---------- DATA RECORDS
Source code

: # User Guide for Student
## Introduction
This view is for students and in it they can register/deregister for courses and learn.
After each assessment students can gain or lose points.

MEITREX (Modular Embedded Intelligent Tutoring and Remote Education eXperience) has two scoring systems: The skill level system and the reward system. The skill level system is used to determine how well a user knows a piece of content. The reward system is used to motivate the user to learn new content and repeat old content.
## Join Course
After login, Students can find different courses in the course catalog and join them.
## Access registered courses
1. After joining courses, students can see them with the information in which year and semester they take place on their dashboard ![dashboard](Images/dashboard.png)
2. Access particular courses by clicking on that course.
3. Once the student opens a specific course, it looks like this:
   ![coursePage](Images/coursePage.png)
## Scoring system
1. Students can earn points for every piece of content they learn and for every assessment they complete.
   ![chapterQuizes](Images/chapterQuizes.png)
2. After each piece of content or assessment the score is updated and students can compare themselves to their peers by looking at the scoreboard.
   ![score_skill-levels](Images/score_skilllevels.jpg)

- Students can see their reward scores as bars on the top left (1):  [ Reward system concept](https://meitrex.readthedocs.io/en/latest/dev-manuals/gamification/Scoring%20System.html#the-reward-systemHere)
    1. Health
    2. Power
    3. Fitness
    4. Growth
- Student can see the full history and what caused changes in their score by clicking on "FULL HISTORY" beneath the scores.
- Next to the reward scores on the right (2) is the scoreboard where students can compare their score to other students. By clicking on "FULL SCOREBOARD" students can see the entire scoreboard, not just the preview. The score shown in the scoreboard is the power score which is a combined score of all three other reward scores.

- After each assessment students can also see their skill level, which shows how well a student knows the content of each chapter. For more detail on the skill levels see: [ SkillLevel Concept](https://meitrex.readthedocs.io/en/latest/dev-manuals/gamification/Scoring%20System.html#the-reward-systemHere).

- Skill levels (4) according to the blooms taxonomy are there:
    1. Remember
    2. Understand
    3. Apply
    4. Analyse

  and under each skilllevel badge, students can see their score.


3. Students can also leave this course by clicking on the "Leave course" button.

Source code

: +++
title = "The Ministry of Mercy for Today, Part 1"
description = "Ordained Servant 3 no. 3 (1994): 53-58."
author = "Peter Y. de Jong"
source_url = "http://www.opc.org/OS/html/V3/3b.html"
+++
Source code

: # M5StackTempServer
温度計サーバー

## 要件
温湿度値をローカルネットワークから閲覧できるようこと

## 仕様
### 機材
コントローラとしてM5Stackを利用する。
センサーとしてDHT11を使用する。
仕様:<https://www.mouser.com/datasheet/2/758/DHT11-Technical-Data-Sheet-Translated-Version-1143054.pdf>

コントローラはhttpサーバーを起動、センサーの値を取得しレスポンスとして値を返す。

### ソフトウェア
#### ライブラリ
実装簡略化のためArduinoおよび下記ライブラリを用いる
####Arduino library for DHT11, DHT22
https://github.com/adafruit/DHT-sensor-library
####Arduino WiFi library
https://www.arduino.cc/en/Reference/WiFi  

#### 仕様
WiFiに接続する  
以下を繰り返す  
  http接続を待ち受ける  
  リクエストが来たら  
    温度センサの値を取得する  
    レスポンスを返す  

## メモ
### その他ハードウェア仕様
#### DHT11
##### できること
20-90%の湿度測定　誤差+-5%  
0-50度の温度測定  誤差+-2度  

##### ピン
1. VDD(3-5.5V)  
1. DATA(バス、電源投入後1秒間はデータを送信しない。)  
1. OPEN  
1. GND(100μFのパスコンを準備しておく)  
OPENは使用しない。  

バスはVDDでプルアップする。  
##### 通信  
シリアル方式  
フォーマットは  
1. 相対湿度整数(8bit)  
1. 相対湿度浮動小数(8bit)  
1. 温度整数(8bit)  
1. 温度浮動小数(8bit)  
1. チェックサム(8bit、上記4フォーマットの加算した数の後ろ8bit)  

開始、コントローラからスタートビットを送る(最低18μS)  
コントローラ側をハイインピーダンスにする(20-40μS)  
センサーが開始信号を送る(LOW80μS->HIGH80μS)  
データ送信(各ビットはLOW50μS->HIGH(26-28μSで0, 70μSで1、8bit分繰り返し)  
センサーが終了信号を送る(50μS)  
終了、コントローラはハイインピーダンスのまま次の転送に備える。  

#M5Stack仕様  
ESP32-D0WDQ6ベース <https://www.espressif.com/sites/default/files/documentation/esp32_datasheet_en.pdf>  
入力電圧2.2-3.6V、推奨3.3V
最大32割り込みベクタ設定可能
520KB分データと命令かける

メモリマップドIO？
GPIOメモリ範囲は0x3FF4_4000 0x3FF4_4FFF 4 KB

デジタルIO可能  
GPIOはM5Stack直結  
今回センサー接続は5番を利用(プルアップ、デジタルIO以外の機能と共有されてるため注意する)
--------------------
*EXERCISE AIM*:
What are the lines above, starting at the one with "仕様:<https://ww" and ending at the one with "https://github.com/adafruit/DHT-sensor-library"? Give them again exactly, and only them.

*ANSWER TO THE PROBLEM*:
仕様:<https://www.mouser.com/datasheet/2/758/DHT11-Technical-Data-Sheet-Translated-Version-1143054.pdf>

コントローラはhttpサーバーを起動、センサーの値を取得しレスポンスとして値を返す。

### ソフトウェア
#### ライブラリ
実装簡略化のためArduinoおよび下記ライブラリを用いる
####Arduino library for DHT11, DHT22
https://github.com/adafruit/DHT-sensor-library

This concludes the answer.